Desde el punto de vista del pájaro en mano —entonces— no cabe duda que sir Lovell prestó servicio a la causa de la ciencia. Desde el otro —el de los ciento volando— la historia se presenta problemática. De todos modos: el astrónomo —que no quiso ser administrador porque el aumento de los costos se debió, en gran parte, a las sucesivas modificaciones que Lovell introdujo en la construcción marchando, para abrigar nuevos adelantos científicos— estaba al borde de la derrota por fatiga, cuando el Sputnik I lo salvó.

El gran respiro
El Sputnik I y la carrera espacial EE. UU.-URSS. que le siguió. Durante más de dos años, Jodrell Bank fue el único observatorio en todo el mundo que tuvo condiciones para seguir los disparos espaciales. No era el objetivo original del radiotelescopio: pero sus funciones en la materia, al menos, consiguieron arrancar a sir Lovell de su condición de paria científico. Su nombre —y el de su trabajado, cuidado, deseado, amado Jodrell Bank— empezaron a invadir la prensa diaria con precisa información sobre la aventura humana más apasionante del siglo. “Es un milagro”, respiró sir Lovell.

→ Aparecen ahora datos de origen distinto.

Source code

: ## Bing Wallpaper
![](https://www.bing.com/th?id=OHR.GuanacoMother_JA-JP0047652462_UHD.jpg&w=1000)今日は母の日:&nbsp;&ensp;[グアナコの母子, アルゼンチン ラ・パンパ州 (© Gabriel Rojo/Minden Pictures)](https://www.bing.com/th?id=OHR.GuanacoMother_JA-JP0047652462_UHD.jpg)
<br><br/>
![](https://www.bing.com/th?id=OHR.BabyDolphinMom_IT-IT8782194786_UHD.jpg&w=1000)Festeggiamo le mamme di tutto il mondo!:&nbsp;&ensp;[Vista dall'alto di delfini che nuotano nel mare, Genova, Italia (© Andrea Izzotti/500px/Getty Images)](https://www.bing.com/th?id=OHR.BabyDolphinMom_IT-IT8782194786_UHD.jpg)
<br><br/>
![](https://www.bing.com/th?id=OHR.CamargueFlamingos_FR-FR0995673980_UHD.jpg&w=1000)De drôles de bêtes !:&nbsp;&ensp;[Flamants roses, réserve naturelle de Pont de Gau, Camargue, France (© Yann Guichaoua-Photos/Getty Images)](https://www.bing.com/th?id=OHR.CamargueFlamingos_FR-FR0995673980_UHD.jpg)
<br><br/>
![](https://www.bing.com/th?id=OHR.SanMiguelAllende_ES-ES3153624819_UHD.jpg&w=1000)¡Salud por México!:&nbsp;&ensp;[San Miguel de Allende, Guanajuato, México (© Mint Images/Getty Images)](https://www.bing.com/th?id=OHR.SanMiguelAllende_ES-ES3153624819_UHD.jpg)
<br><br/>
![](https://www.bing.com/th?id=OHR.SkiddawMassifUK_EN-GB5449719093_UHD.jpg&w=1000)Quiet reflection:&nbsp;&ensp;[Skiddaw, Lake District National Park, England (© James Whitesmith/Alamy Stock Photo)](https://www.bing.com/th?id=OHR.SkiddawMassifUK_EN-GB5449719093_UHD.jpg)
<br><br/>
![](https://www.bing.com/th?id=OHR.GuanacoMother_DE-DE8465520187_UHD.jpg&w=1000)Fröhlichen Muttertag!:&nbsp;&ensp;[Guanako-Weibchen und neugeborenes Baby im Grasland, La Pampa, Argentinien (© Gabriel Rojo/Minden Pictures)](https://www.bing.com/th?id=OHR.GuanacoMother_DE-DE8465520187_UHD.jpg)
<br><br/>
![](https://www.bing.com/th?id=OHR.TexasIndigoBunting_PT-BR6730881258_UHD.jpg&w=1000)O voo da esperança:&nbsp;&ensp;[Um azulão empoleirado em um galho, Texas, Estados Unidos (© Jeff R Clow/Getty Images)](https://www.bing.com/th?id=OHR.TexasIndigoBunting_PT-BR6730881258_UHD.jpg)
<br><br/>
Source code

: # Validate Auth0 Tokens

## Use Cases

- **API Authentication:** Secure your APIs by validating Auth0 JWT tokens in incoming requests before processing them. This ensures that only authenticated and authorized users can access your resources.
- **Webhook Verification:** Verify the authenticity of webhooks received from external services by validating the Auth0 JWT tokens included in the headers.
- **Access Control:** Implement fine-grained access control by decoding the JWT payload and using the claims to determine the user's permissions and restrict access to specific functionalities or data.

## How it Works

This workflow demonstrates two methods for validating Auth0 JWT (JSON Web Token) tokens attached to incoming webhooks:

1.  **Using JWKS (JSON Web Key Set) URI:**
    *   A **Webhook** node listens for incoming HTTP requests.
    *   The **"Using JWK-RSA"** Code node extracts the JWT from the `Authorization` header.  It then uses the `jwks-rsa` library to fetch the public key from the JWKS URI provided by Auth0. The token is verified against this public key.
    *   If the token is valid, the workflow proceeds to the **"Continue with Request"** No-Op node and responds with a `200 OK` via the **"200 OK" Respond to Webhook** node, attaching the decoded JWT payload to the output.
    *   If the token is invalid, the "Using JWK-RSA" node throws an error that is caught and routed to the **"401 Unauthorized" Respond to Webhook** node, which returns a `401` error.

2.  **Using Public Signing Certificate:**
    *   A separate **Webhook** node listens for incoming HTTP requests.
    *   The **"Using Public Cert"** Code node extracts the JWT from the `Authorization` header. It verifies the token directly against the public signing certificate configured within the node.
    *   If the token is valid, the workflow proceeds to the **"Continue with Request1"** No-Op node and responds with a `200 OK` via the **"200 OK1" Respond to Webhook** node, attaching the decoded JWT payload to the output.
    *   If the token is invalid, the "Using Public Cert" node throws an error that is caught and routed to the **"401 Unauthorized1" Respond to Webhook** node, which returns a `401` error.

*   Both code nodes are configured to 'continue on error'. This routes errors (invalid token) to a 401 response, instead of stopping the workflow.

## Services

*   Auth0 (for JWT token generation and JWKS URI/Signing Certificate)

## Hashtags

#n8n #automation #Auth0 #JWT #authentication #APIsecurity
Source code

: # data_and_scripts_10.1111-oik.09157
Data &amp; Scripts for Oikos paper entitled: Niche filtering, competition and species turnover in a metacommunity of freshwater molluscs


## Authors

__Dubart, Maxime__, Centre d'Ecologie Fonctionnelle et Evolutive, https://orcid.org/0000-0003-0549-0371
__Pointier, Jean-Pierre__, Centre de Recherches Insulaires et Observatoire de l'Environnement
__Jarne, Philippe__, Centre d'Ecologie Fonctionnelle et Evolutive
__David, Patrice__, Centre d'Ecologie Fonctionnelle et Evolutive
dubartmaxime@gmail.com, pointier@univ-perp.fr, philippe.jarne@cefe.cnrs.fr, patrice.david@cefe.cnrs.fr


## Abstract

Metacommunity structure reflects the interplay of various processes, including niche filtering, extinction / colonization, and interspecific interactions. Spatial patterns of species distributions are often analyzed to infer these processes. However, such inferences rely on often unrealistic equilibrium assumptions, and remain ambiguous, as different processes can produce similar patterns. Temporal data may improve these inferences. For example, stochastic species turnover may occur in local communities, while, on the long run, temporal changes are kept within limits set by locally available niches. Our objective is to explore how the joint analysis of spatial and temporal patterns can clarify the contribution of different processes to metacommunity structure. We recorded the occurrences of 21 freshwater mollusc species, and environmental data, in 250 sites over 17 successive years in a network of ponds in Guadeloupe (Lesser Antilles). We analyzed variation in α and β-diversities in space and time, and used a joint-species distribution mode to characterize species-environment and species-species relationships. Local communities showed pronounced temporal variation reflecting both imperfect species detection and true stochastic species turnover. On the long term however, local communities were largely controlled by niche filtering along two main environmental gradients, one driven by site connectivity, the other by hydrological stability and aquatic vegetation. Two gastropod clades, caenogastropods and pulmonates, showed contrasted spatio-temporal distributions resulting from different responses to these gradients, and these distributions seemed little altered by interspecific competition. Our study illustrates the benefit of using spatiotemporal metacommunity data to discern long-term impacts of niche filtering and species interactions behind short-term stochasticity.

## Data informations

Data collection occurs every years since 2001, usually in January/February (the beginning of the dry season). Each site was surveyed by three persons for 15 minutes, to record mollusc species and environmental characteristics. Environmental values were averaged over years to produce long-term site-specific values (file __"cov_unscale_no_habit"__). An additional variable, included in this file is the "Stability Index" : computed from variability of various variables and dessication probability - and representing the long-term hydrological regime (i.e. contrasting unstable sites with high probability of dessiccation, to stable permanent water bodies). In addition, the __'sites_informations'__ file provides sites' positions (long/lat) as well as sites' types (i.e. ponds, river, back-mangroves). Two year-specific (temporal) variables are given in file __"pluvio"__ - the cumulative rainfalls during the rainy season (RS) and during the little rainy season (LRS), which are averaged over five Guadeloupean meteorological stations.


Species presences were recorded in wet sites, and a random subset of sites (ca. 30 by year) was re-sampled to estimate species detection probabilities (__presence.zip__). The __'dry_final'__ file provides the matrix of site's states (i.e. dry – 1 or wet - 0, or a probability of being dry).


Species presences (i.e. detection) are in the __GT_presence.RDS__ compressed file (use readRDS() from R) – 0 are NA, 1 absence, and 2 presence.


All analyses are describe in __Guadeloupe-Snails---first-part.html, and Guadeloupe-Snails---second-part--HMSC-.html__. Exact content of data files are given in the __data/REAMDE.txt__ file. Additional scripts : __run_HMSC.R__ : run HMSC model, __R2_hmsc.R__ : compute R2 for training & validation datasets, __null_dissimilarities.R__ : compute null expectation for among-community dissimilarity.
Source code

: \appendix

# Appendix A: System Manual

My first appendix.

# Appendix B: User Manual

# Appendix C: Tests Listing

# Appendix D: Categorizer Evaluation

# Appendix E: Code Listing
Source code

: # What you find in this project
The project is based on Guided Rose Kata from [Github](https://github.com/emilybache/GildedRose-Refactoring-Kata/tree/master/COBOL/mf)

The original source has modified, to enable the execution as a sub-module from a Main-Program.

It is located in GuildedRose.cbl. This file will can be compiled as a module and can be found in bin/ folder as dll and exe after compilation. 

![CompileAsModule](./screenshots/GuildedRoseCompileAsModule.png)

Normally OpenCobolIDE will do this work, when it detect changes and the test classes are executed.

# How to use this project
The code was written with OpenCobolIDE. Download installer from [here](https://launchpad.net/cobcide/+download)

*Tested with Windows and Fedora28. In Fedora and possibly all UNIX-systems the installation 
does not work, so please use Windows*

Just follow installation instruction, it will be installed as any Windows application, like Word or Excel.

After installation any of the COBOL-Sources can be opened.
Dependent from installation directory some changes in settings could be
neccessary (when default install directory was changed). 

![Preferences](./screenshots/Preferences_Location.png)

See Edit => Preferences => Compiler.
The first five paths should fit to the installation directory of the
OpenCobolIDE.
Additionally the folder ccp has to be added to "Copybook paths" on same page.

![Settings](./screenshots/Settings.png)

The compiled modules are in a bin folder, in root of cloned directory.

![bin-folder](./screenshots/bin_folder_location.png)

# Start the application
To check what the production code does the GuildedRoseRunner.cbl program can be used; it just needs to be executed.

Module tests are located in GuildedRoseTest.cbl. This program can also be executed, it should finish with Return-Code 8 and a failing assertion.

No lo bastante poderoso, sin embargo, como para que el gobierno le perdonara a la. Universidad de Manchester —patrocinadora del proyecto— una pesada deuda de 160.000 libras esterlinas: el Tesoro británico insistía en que la alta casa de estudios la pagara, a manera de multa o castigo por su responsabilidad en tan farragoso —financieramente hablando— cometido. Al final, unas 50.000 libras le fueron perdonadas a la Universidad.
Que ahora transita con cuidado como cualquier otra realización científica de largo aliento y anchas versiones. Pone más control profesional. A veces excesivo, a juicio de ingleses acuciados por necesidad de avanzar técnicamente. Que temen pacatería en la materia: podría —dicen— ahogar, nonatos, a los posibles Lovells, hoy desconocidos.
En cuanto al conocido, se presenta a sí mismo —en el libro— como una especie de ostra malhumorada, alternativa —y simultáneamente— ingenuo y arrogante. Anecdotario de presupuesto aparte, no cabe duda de una cosa: la radioastronomía ha enseñado más al hombre —sobre la naturaleza del universo— que muchas otras ciencias, más admitidas, prestigiosas y/o aplaudidas. Algo que sir Bernard Lovell, nato en 1913, sabe. Y, por lo que pudiere, se preocupa en hacer saber a su lector.